4E lui, Giovanni, portava un vestito di peli di cammello e una cintura di pelle attorno ai fianchi; il suo cibo erano cavallette e miele selvatico. 5Allora Gerusalemme, tutta la Giudea e tutta la zona lungo il Giordano accorrevano a lui 6e si facevano battezzare da lui nel fiume Giordano, confessando i loro peccati.

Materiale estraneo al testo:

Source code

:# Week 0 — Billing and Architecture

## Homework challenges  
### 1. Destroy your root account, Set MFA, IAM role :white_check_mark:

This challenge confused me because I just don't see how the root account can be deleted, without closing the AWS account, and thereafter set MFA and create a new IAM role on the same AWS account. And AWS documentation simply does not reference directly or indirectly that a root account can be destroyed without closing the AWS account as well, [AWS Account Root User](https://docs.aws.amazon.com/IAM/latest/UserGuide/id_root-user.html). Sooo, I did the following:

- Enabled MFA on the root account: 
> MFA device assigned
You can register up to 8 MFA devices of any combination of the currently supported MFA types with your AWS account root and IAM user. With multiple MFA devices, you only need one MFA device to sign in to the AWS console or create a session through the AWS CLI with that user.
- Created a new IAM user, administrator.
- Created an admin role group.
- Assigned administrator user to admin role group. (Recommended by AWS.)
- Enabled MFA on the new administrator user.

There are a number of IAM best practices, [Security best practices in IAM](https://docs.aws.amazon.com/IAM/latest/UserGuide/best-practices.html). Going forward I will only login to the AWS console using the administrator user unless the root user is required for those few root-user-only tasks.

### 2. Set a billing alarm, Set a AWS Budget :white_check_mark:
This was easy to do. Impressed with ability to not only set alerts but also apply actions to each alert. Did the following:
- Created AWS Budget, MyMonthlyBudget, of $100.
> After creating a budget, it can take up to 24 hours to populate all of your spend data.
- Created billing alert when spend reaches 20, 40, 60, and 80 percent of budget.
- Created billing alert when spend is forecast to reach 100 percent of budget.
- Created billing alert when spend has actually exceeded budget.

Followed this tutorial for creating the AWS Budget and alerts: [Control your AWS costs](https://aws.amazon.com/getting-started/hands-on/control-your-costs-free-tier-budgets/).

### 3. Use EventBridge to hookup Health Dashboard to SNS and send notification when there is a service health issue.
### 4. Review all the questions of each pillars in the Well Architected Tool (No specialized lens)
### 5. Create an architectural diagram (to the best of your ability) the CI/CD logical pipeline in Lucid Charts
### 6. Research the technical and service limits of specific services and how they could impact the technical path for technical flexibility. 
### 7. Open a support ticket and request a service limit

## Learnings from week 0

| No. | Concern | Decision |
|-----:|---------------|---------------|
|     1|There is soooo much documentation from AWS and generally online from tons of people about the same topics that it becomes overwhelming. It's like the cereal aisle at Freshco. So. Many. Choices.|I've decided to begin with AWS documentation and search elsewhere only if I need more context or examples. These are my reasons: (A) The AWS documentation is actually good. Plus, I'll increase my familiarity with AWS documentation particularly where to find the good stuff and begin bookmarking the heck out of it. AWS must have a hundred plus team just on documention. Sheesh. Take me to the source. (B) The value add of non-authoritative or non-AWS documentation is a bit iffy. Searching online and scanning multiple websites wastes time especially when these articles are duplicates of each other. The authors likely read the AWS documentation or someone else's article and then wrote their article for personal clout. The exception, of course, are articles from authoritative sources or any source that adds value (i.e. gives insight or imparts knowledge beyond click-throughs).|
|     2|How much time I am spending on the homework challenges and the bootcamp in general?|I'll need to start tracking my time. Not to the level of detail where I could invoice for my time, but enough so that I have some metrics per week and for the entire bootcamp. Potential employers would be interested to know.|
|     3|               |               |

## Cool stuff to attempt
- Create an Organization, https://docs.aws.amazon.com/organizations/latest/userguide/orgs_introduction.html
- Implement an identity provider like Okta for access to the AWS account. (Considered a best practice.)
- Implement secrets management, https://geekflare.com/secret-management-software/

7Vedendo molti farisei e sadducei venire al suo battesimo, disse loro: «Razza di vipere! Chi vi ha fatto credere di poter sfuggire all’ira imminente? 8Fate dunque un frutto degno della conversione, 9e non crediate di poter dire dentro di voi: “Abbiamo Abramo per padre!”. Perché io vi dico che da queste pietre Dio può suscitare figli ad Abramo. 10Già la scure è posta alla radice degli alberi; perciò ogni albero che non dà buon frutto viene tagliato e gettato nel fuoco. 11Io vi battezzo nell’acqua per la conversione; ma colui che viene dopo di me è più forte di me e io non sono degno di portargli i sandali; egli vi battezzerà in Spirito Santo e fuoco. 12Tiene in mano la pala e pulirà la sua aia e raccoglierà il suo frumento nel granaio, ma brucerà la paglia con un fuoco inestinguibile».
Commento
Gli elementi centrali del brano sono il messaggio: «Convertitevi, perché il regno dei cieli è vicino!», il medesimo proclamato da Gesù all’inizio della sua predicazione. Il secondo elemento è la figura di Giovanni il Battista (= Battezzatore), che si presenta in veste austera, come l’uomo della penitenza e che usa un linguaggio, duro, per nulla accomodante. Vuole ricordarci che il cammino della conversione non è per nulla facile, accomodante, ma esige che andiamo al fondo di noi stessi, alle radici del nostro intimo, impresa davvero eroica. Il brano mi suggerisce tre considerazioni.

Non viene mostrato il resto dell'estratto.